WHAT IS NEEDED:
Where a line of the data below has the string "OWASP", copy that line.

AVAILABLE RECORDS:
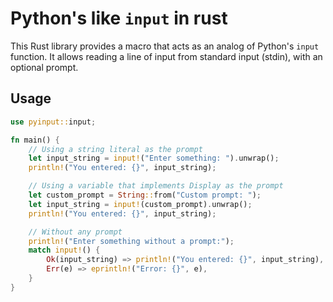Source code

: # Python's like `input` in rust

This Rust library provides a macro that acts as an analog of Python's `input` function. It allows reading a line of input from standard input (stdin), with an optional prompt.

## Usage

```rust
use pyinput::input;

fn main() {
    // Using a string literal as the prompt
    let input_string = input!("Enter something: ").unwrap();
    println!("You entered: {}", input_string);

    // Using a variable that implements Display as the prompt
    let custom_prompt = String::from("Custom prompt: ");
    let input_string = input!(custom_prompt).unwrap();
    println!("You entered: {}", input_string);

    // Without any prompt
    println!("Enter something without a prompt:");
    match input!() {
        Ok(input_string) => println!("You entered: {}", input_string),
        Err(e) => eprintln!("Error: {}", e),
    }
}
```
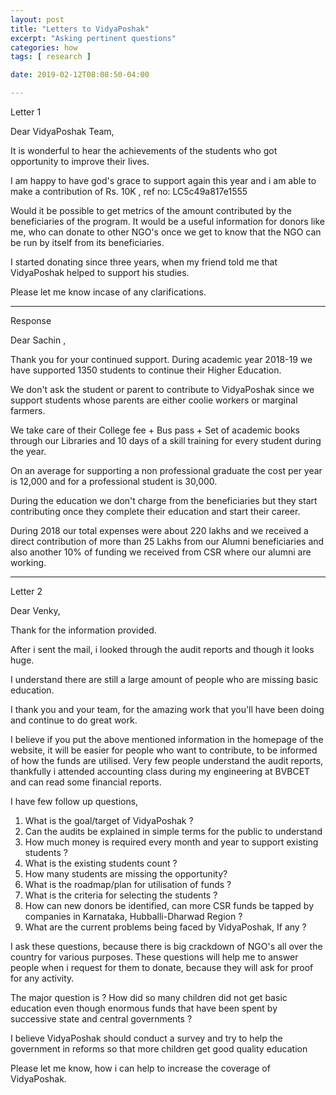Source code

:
 ```yaml
---
layout: post
title: "Letters to VidyaPoshak"
excerpt: "Asking pertinent questions"
categories: how
tags: [ research ]

date: 2019-02-12T08:08:50-04:00

---
```



Letter 1

Dear VidyaPoshak Team,

It is wonderful to hear the achievements of the students who got opportunity to improve their lives.

I am happy to have god's grace to support again this year and i am able to make a contribution of Rs. 10K , ref no: LC5c49a817e1555

Would it be possible to get metrics of the amount contributed by the beneficiaries of the program. It would be a useful information for donors like me, who
can donate to other NGO's once we get to know that the NGO can be run by itself from its beneficiaries.

I started donating since three years, when my friend told me that  VidyaPoshak helped to support his studies.

Please let me know incase of any clarifications.


-------------------------------

Response

Dear Sachin ,

Thank you for your continued support. During academic year 2018-19 we have supported 1350 students to continue their Higher Education.

We don't ask the student or parent to contribute to VidyaPoshak since we support students whose parents are either coolie workers or marginal farmers.

We take care of their College fee + Bus pass + Set of academic books through our Libraries and 10 days of a skill training for every student during the year.

On an average for supporting a non professional graduate the cost per year is 12,000 and for a professional student is 30,000.

During the education we don't charge from the beneficiaries but they start contributing once they complete their education and start their career.

During 2018 our total expenses were about 220 lakhs and we received a direct contribution of more than 25 Lakhs from our Alumni beneficiaries and also another 10% of funding we received from CSR where our alumni are working.



-----------------------------------
Letter 2

Dear Venky,

Thank for the information provided.

After i sent the mail, i looked through the audit reports and though it looks huge.

I understand there are still a large amount of people who are missing basic education.

I thank you and your team, for the amazing work that you'll have been doing and continue to do great work.

I believe if you put the above mentioned information in the homepage of the website, it will be easier for people who want to contribute, to be informed of how the funds are utilised.
Very few people understand the audit reports, thankfully i attended accounting class during my engineering at BVBCET and can read some financial reports.

I have few follow up questions,
1. What is the goal/target of VidyaPoshak ?
2. Can the audits be explained in simple terms for the public to understand
3. How much money is required every month and year to support existing students ?
4. What is the existing students count ?
5. How many students are missing the opportunity?
6. What is the roadmap/plan for utilisation of funds ?
7. What is the criteria for selecting the students ?
8. How can new donors be identified, can more CSR funds be tapped by companies in Karnataka, Hubballi-Dharwad Region ?
9. What are the current problems being faced by VidyaPoshak, If any ?

I ask these questions, because there is big crackdown of NGO's all over the country for various purposes. These questions will help me to answer people when i request for them to donate, because
they will ask for proof for any activity.

The major question is ?
How did so many children did not get basic education even though enormous funds that have been spent by successive state and central governments ?

I believe VidyaPoshak should conduct a survey and try to help the government in reforms so that more children get good quality education

Please let me know, how i can help to increase the coverage of VidyaPoshak.
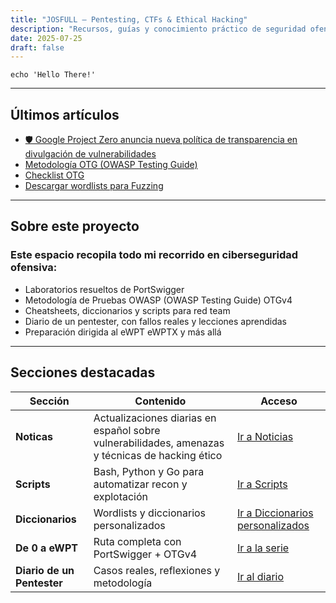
 ```yaml
---
title: "JOSFULL – Pentesting, CTFs & Ethical Hacking"
description: "Recursos, guías y conocimiento práctico de seguridad ofensiva. Scripts, laboratorios, metodologías y reflexiones de un pentester real."
date: 2025-07-25
draft: false
---
```




```shell
echo 'Hello There!'
```  
---

## Últimos artículos

- [🛡️ Google Project Zero anuncia nueva política de transparencia en divulgación de vulnerabilidades](news/divulgaciones/project-zero-cambio-politicas)
- [Metodología OTG (OWASP Testing Guide)](/preparacion-ewpt/otg)
- [Checklist OTG](/preparacion-ewpt/otg-checklist)
- [Descargar wordlists para Fuzzing](/wordlists/)

---

## Sobre este proyecto

### Este espacio recopila todo mi recorrido en ciberseguridad ofensiva:  
- Laboratorios resueltos de PortSwigger
- Metodología de Pruebas OWASP (OWASP Testing Guide) OTGv4  
- Cheatsheets, diccionarios y scripts para red team  
- Diario de un pentester, con fallos reales y lecciones aprendidas  
- Preparación dirigida al eWPT eWPTX y más allá  

---

## Secciones destacadas

| Sección | Contenido | Acceso |
|---------|-----------|--------|
| **Noticas** | Actualizaciones diarias en español sobre vulnerabilidades, amenazas y técnicas de hacking ético | [Ir a Noticias](/Noticias) |
| **Scripts** | Bash, Python y Go para automatizar recon y explotación | [Ir a Scripts](/Scripts) |
| **Diccionarios** | Wordlists y diccionarios personalizados | [Ir a Diccionarios personalizados](/wordlists) |
| **De 0 a eWPT** | Ruta completa con PortSwigger + OTGv4 | [Ir a la serie](/preparacion-ewpt) |
| **Diario de un Pentester** | Casos reales, reflexiones y metodología | [Ir al diario](/Diario) |


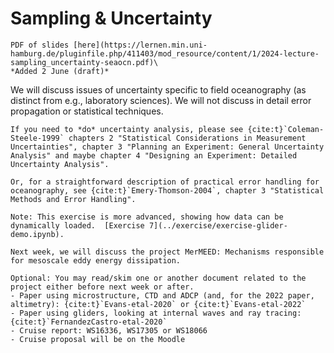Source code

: 

# Sampling & Uncertainty

```{margin} Moodle link
PDF of slides [here](https://lernen.min.uni-hamburg.de/pluginfile.php/411403/mod_resource/content/1/2024-lecture-sampling_uncertainty-seaocn.pdf)\    
*Added 2 June (draft)*
```

We will discuss issues of uncertainty specific to field oceanography (as distinct from e.g., laboratory sciences).  We will not discuss in detail error propagation or statistical techniques.

```{seealso}
If you need to *do* uncertainty analysis, please see {cite:t}`Coleman-Steele-1999` chapters 2 "Statistical Considerations in Measurement Uncertainties", chapter 3 "Planning an Experiment: General Uncertainty Analysis" and maybe chapter 4 "Designing an Experiment: Detailed Uncertainty Analysis".

Or, for a straightforward description of practical error handling for oceanography, see {cite:t}`Emery-Thomson-2004`, chapter 3 "Statistical Methods and Error Handling".  
```

```{admonition} Lab topic - Working with glider data
Note: This exercise is more advanced, showing how data can be dynamically loaded.  [Exercise 7](../exercise/exercise-glider-demo.ipynb).
```
<!--*Please try to catch up on the exercises.*  From week 5/6 you will have an assignment in python.  It will build on the python and methods you've been developing so far, but will require you to creatively combine what you've learned to make progress.
-->

```{admonition} Preparation for next week
Next week, we will discuss the project MerMEED: Mechanisms responsible for mesoscale eddy energy dissipation.  

Optional: You may read/skim one or another document related to the project either before next week or after.
- Paper using microstructure, CTD and ADCP (and, for the 2022 paper, altimetry): {cite:t}`Evans-etal-2020` or {cite:t}`Evans-etal-2022` 
- Paper using gliders, looking at internal waves and ray tracing: {cite:t}`FernandezCastro-etal-2020`
- Cruise report: WS16336, WS17305 or WS18066
- Cruise proposal will be on the Moodle
```
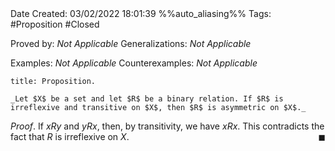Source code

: <br />
<br />

Date Created: 03/02/2022 18:01:39 %%auto_aliasing%%
Tags: #Proposition #Closed 

Proved by: _Not Applicable_
Generalizations: _Not Applicable_

Examples: _Not Applicable_
Counterexamples: _Not Applicable_

``` ad-Proposition
title: Proposition.

_Let $X$ be a set and let $R$ be a binary relation. If $R$ is irreflexive and transitive on $X$, then $R$ is asymmetric on $X$._

``` 

_Proof_. If $xRy$ and $yRx$, then, by transitivity, we have $xRx$. This contradicts the fact that $R$ is irreflexive on $X$.<span style="float:right;">$\blacksquare$</span>
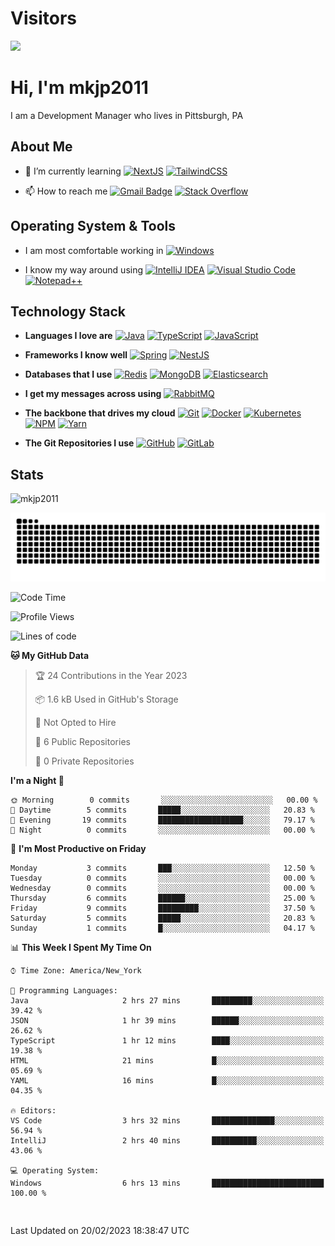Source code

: # Visitors

[![](https://el-psy-congroo-counter.glitch.me/count.svg)](https://glitch.com/~el-psy-congroo-counter)

# Hi, I'm mkjp2011

I am a Development Manager who lives in Pittsburgh, PA

## About Me

- 🌱 I’m currently learning [![NextJS](https://img.shields.io/badge/Next-black??style=flat-square&logo=next.js&logoColor=white)](https://www.elastic.co/) [![TailwindCSS](https://img.shields.io/badge/tailwindcss-%2338B2AC.svg?style=flat-square&logo=tailwind-css&logoColor=white)]()

- 📫 How to reach me [![Gmail Badge](https://img.shields.io/badge/-gmail-c14438?style=flat-square&logo=Gmail&logoColor=ffffff)](mailto:mkjp2011@gmail.com) [![Stack Overflow](https://img.shields.io/badge/-Stackoverflow-FE7A16?style=?style=flat-square&logo=stack-overflow&logoColor=white)]()

## Operating System & Tools

* I am most comfortable working in [![Windows](https://img.shields.io/badge/Windows-0078D6?style=flat-square&logo=windows&logoColor=white)](https://www.microsoft.com/en-us/windows/windows-11)

* I know my way around using [![IntelliJ IDEA](https://img.shields.io/badge/IDE-IntelliJIDEA-000000.svg?style=flat-square&logo=intellij-idea&logoColor=white)](https://www.jetbrains.com/idea/)
[![Visual Studio Code](https://img.shields.io/badge/IDE-Visual%20Studio%20Code-0078d7.svg?style=flat-square&logo=visual-studio-code&logoColor=white)](https://code.visualstudio.com/)
[![Notepad++](https://img.shields.io/badge/Notepad++-90E59A.svg?style=flat-square&logo=notepad%2b%2b&logoColor=black)](https://notepad-plus-plus.org/downloads/)

## Technology Stack

* **Languages I love are** [![Java](https://img.shields.io/badge/Java-%23ED8B00.svg?style=flat-square&logo=java&logoColor=white)](https://www.python.org/)
[![TypeScript](https://img.shields.io/badge/-typescript-%23007ACC.svg?style=flat-square&logo=typescript&logoColor=white)](https://www.typescriptlang.org/)
[![JavaScript](https://img.shields.io/badge/-JavaScript-%23F7DF1C?style=flat-square&logo=javascript&logoColor=000000&labelColor=%23F7DF1C&color=%23FFCE5A)](https://www.javascript.com/)

* **Frameworks I know well** [![Spring](https://img.shields.io/badge/-spring-%236DB33F.svg?style=flat-square&logo=spring&logoColor=white)](https://spring.io/)
[![NestJS](https://img.shields.io/badge/-nestjs-%23E0234E.svg?style=flat-square&logo=nestjs&logoColor=white)](https://nestjs.com/)

* **Databases that I use** [![Redis](https://img.shields.io/badge/-Redis-DC382D?style=flat-square&logo=Redis&logoColor=ffffff)](https://redis.io/)
[![MongoDB](https://img.shields.io/badge/-MongoDB-47A248?style=flat-square&logo=MongoDB&logoColor=ffffff)](https://www.mongodb.com/)
[![Elasticsearch](https://img.shields.io/badge/-Elasticsearch-005571?style=flat-square&logo=Elasticsearch&logoColor=ffffff)](https://www.elastic.co/)

* **I get my messages across using** [![RabbitMQ](https://img.shields.io/badge/-RabbitMQ-FF6600?style=flat-square&logo=RabbitMQ&logoColor=ffffff)](https://www.rabbitmq.com/)

* **The backbone that drives my cloud** [![Git](https://img.shields.io/badge/-Git-%23F05032?style=flat-square&logo=git&logoColor=%23ffffff)](https://git-scm.com/)
[![Docker](https://img.shields.io/badge/-Docker-2496ED?style=flat-square&logo=docker&logoColor=ffffff)](https://www.docker.com/)
[![Kubernetes](https://img.shields.io/badge/-Kubernetes-326CE5?style=flat-square&logo=Kubernetes&logoColor=ffffff)](https://kubernetes.io/) 
[![NPM](https://img.shields.io/badge/NPM-%23CB3837.svg?style=flat-square&logo=npm&logoColor=white)](https://www.npmjs.com/)
[![Yarn](https://img.shields.io/badge/yarn-%232C8EBB.svg?style=flat-square&logo=yarn&logoColor=white)](https://yarnpkg.com/)

* **The Git Repositories I use** [![GitHub](https://img.shields.io/badge/github-%23121011.svg?style=flat-square&logo=github&logoColor=white)](https://github.com/)
[![GitLab](https://img.shields.io/badge/gitlab-%23181717.svg?style=flat-square&logo=gitlab&logoColor=white)](https://about.gitlab.com/)

## Stats

<p><img src="https://github-readme-stats.vercel.app/api?username=mkjp2011&show_icons=true&theme=dracula" alt="mkjp2011" /></p>

![snake gif](https://github.com/mkjp2011/mkjp2011/blob/542c402303ab0ccc75e28f4214b6a2f03a7880a9/github-contribution-grid-snake-dark.svg)

<!--START_SECTION:waka-->
![Code Time](http://img.shields.io/badge/Code%20Time-12%20hrs%2038%20mins-blue)

![Profile Views](http://img.shields.io/badge/Profile%20Views-162-blue)

![Lines of code](https://img.shields.io/badge/From%20Hello%20World%20I%27ve%20Written-0%20lines%20of%20code-blue)

**🐱 My GitHub Data** 

> 🏆 24 Contributions in the Year 2023
 > 
> 📦 1.6 kB Used in GitHub's Storage 
 > 
> 🚫 Not Opted to Hire
 > 
> 📜 6 Public Repositories 
 > 
> 🔑 0 Private Repositories  
 > 
**I'm a Night 🦉** 

```text
🌞 Morning        0 commits       ░░░░░░░░░░░░░░░░░░░░░░░░░   00.00 % 
🌆 Daytime        5 commits       █████░░░░░░░░░░░░░░░░░░░░   20.83 % 
🌃 Evening       19 commits       ███████████████████░░░░░░   79.17 % 
🌙 Night          0 commits       ░░░░░░░░░░░░░░░░░░░░░░░░░   00.00 % 

```
📅 **I'm Most Productive on Friday** 

```text
Monday           3 commits       ███░░░░░░░░░░░░░░░░░░░░░░   12.50 % 
Tuesday          0 commits       ░░░░░░░░░░░░░░░░░░░░░░░░░   00.00 % 
Wednesday        0 commits       ░░░░░░░░░░░░░░░░░░░░░░░░░   00.00 % 
Thursday         6 commits       ██████░░░░░░░░░░░░░░░░░░░   25.00 % 
Friday           9 commits       █████████░░░░░░░░░░░░░░░░   37.50 % 
Saturday         5 commits       █████░░░░░░░░░░░░░░░░░░░░   20.83 % 
Sunday           1 commits       █░░░░░░░░░░░░░░░░░░░░░░░░   04.17 % 

```


📊 **This Week I Spent My Time On** 

```text
⌚︎ Time Zone: America/New_York

💬 Programming Languages: 
Java                     2 hrs 27 mins       █████████░░░░░░░░░░░░░░░░   39.42 % 
JSON                     1 hr 39 mins        ██████░░░░░░░░░░░░░░░░░░░   26.62 % 
TypeScript               1 hr 12 mins        ████░░░░░░░░░░░░░░░░░░░░░   19.38 % 
HTML                     21 mins             █░░░░░░░░░░░░░░░░░░░░░░░░   05.69 % 
YAML                     16 mins             █░░░░░░░░░░░░░░░░░░░░░░░░   04.35 % 

🔥 Editors: 
VS Code                  3 hrs 32 mins       ██████████████░░░░░░░░░░░   56.94 % 
IntelliJ                 2 hrs 40 mins       ██████████░░░░░░░░░░░░░░░   43.06 % 

💻 Operating System: 
Windows                  6 hrs 13 mins       █████████████████████████   100.00 % 

```

```text


```



 Last Updated on 20/02/2023 18:38:47 UTC
<!--END_SECTION:waka-->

TASK RESPONSE:
- [Metodología OTG (OWASP Testing Guide)](/preparacion-ewpt/otg)
- Metodología de Pruebas OWASP (OWASP Testing Guide) OTGv4  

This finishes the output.